1:05 am on Feb 3, 2016 (gmt 0)

WebmasterWorld Senior Member 10+ Year Member Top Contributors Of The Month



Um the bot was back again today. I have decided not to block it. Seems to go to a sub-directory and does about 8 pages then moves on. No idea why. We are a UK info site ( for reference)

w3bmastine

7:23 am on Feb 3, 2016 (gmt 0)

10+ Year Member



I block Applebot. They don't stick to the rules outlined in my robots.txt. For me that's enough to treat them as a bad bot. Blocked by User-agent.

keyplyr

10:30 am on Feb 4, 2016 (gmt 0)

WebmasterWorld Senior Member 10+ Year Member Top Contributors Of The Month



Rumor has it Apple is building an index but exact purpose is so far unknown.

I've not seen any issues with this bot and I keep a diligent watch.

w3bmastine

10:49 am on Feb 4, 2016 (gmt 0)

10+ Year Member



@keyplyr Applebot does react to User-agent: * where Googlebot is mentioned.

keyplyr

11:03 am on Feb 4, 2016 (gmt 0)

WebmasterWorld Senior Member 10+ Year Member Top Contributors Of The Month



Some bots implement robots.txt differently. Yes robots.txt is a web standard, but how it is implemented is up to a very wide interpretation sadly.

I use wild cards. Google, Yandex & DuckDuck read & obey them just fine. Bing does not. Go figure.

w3bmastine

7:02 pm on Feb 4, 2016 (gmt 0)

10+ Year Member



Bing does not respect the wildcard? Wow, that's weak.
At least Bing does not follow Googlebot instructions if instructions don't explicitly mention Bing... one plus over Applebot.

jtbell

8:55 pm on Feb 7, 2016 (gmt 0)

10+ Year Member



On my site at least, applebot doesn't seem to recognize the 'base href' tag.
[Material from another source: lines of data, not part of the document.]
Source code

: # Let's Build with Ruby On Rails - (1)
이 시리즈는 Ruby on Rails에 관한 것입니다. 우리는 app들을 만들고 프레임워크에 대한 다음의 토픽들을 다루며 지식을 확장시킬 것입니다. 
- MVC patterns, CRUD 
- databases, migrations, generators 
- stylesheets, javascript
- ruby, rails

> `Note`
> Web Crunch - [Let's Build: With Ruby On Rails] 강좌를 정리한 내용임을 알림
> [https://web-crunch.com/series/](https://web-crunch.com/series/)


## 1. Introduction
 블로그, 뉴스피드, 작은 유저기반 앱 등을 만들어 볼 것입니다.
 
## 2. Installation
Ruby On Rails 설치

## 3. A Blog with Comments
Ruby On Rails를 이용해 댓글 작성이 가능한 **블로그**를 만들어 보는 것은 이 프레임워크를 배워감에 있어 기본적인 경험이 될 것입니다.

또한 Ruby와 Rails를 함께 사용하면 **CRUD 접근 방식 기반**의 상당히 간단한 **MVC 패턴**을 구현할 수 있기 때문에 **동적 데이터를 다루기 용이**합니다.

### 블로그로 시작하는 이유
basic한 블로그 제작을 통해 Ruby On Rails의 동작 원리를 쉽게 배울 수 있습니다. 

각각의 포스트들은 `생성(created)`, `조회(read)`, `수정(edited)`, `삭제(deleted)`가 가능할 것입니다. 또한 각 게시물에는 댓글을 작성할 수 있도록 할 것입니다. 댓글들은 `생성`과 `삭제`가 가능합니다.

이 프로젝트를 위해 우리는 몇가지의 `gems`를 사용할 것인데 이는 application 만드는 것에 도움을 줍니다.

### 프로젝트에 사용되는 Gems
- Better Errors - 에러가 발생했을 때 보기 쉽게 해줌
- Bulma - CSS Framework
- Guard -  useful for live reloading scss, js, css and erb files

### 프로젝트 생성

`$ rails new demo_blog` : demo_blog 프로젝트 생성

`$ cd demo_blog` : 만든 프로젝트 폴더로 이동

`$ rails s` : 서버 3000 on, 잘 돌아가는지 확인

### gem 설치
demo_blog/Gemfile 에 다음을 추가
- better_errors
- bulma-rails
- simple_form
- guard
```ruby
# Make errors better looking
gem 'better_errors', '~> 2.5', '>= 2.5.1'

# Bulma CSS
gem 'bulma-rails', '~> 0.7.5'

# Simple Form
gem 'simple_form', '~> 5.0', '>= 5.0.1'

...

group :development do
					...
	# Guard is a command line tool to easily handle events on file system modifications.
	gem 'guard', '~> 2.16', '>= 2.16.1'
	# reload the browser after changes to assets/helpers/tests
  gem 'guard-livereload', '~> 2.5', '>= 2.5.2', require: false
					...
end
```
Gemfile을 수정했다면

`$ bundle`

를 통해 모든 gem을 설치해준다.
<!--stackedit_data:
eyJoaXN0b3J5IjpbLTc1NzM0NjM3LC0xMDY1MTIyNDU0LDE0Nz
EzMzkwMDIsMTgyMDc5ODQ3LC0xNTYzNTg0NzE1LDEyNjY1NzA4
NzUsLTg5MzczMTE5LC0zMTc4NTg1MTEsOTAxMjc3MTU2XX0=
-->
For example, on a page http://www.example.com/foo/bar/ I have

<base href="http://www.example.com/foo/">

and internal links like

<a href="baz/">

which is supposed to refer to http://www.example.com/foo/baz/ but Applebot tries to crawl http://www.example.com/foo/bar/baz/ instead. I had a whole slew of these yesterday.

keyplyr

10:57 pm on Feb 7, 2016 (gmt 0)

WebmasterWorld Senior Member 10+ Year Member Top Contributors Of The Month



applebot doesn't seem to recognize the 'base href' tag.
A lot of agents don't support base href.

lucy24

11:07 pm on Feb 7, 2016 (gmt 0)

WebmasterWorld Senior Member 10+ Year Member Top Contributors Of The Month



I have

<base href="http://www.example.com/foo/">

and internal links like

<a href="baz/">
You may as well play it safe and use site-absolute links beginning in / (slash) or in this case /foo/. Then the robot will have no excuse for misunderstanding. Some robots still will get it wrong-- I've seen them-- but this will be due purely to the robot's own gratuitous stupidity. Save the relative links for URLs that you know will always be in the same directory, even if the whole directory packs up and moves.